ITV rejected the approach but traders were less than convinced, marking up its cost of default protection to 130 basis points near the close, around 15 basis points more on the day.
"We are pretty sure that this is a serious bid," a trader said. "At 130 basis points the CDS is at about the right level." ITV shares closed 1.6 percent lower at 126 pence.
Default swaps on Pilkington were volatile as investors mulled the possible implications of the glass maker's imminent take-over by Nippon Sheet Glass.
Five-year protection traded in a 12 basis point range, as investors gauged whether Pilkington would provide a guarantee for new debt used to fund the purchase.
If there is no guarantee, and with just one 2008 bond outstanding, the cost of default insurance will fall because of the slim chance of a default on the single short-dated bond.
In the end, with no clear answer emerging, five-year protection was little changed.
Concern over the deliverability of bonds into CDS contracts after a take-over has risen after it was discovered earlier this week that default swaps on Britain's Rentokil did not cover new debt issued by a related but distinct entity.
In a similar vein, the cost of credit protection on media group WPP fell as people tried to identify whether a name-change in November 2005 could affect the company's debt.
Five-year credit default swaps on WPP fell as much as 10 basis points in early trade, but also ended little changed. "Someone made this suggestion and then sold it down to 24, but they were wrong," said a trader.
The FTSE Euro Corporate Bond Index showed investment-grade corporate bonds in euros yielding an average 48.6 basis points more than similarly dated government bonds at 1621 GMT, 0.8 basis points less on the day.
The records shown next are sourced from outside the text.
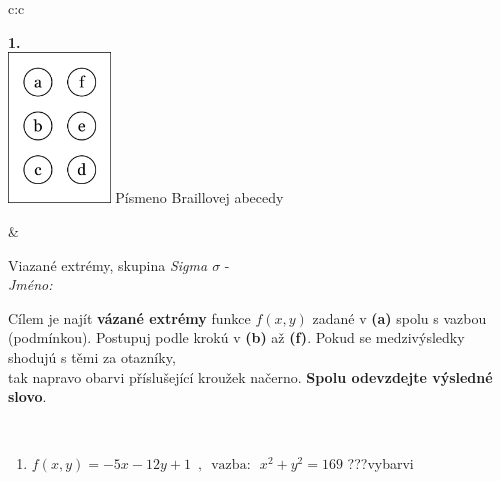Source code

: \documentclass[10pt]{report}
\begin{document}
\begin{tabular}{c:c}
\begin{minipage}[c][104.5mm][t]{0.5\linewidth}
\begin{center}
\begin{minipage}{0.79\linewidth}
\begin{center}
\begin{varwidth}{\linewidth}
\begin{enumerate}
\end{enumerate}
\end{varwidth}
\end{center}
\end{minipage}
\begin{minipage}{0.20\linewidth}
\begin{center}
{\Huge\bfseries 1.} \\[2mm]
\includegraphics[height=40mm]{../images/braille.png}
{\small Písmeno Braillovej abecedy}
\end{center}
\end{minipage}
\end{center}
\end{minipage}
&
\begin{minipage}[c][104.5mm][t]{0.5\linewidth}
\begin{center}
\vspace{7mm}
{\huge Viazané extrémy, skupina \textit{Sigma $\sigma$} -}\\[5mm]
\textit{Jméno:}\phantom{xxxxxxxxxxxxxxxxxxxxxxxxxxxxxxxxxxxxxxxxxxxxxxxxxxxxxxxxxxxxxxxxx}\\[5mm]
\begin{minipage}{0.95\linewidth}
\begin{center}
Cílem je najít \textbf{vázané extrémy} funkce $f(x,y)$ zadané v \textbf{(a)} spolu s vazbou (podmínkou). Postupuj podle krokú v \textbf{(b)} až \textbf{(f)}. Pokud se medzivýsledky shodujú s těmi za otazníky,\\tak napravo obarvi příslušející kroužek načerno. \textbf{Spolu odevzdejte výsledné slovo}.
\end{center}
\end{minipage}
\\[1mm]
\begin{minipage}{0.79\linewidth}
\begin{center}
\begin{varwidth}{\linewidth}
\begin{enumerate}
\normalsize
\item $f(x,y)=-5x-12y+1 \enspace , \enspace \mathrm{vazba:} \enspace x^2+y^2=169$\quad \dotfill\; ???\;\dotfill \quad vybarvi

\end{enumerate}
\end{varwidth}
\end{center}
\end{minipage}
\end{center}
\end{minipage}
\end{tabular}
\end{document}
Rumours of a possible bond buyback at Allied Domecq, bought by France's Pernod Ricard last year, sent its cost of default protection tumbling 6 basis points to 55.5 basis points, said a trader, although "there is no sign a buyback is going to happen".
Still, in a generally strong market investors needed little encouragement to add risk, and the high yield space was a beneficiary, seeing tightening spreads across all sectors, said another trader.
Default swaps on Basell, the world's biggest producer of polypropylene, moved 15 basis points tighter to be bid at 395 basis points, he said. The iTraxx Crossover index, a benchmark for the sub-investment grade market, was 5 basis points tighter at midday at 283 basis points. Swiss chemicals maker Clariant on Thursday sold a 600 million euro ($724 million) seven-year bond, the banks managing the sale said.
The bond was priced at 99.628 with a coupon of 4.375 percent, to give a spread of 86.6 basis points over German government bonds or 72 basis points over swaps, ABN Amro, Citigroup and UBS said.
The bond is larger than the 500 million euros initially planned, and came at the tight end of guidance of 72 to 75 basis points over swaps, itself revised from earlier guidance of 75 to 80 basis points over, all a sign of strong demand.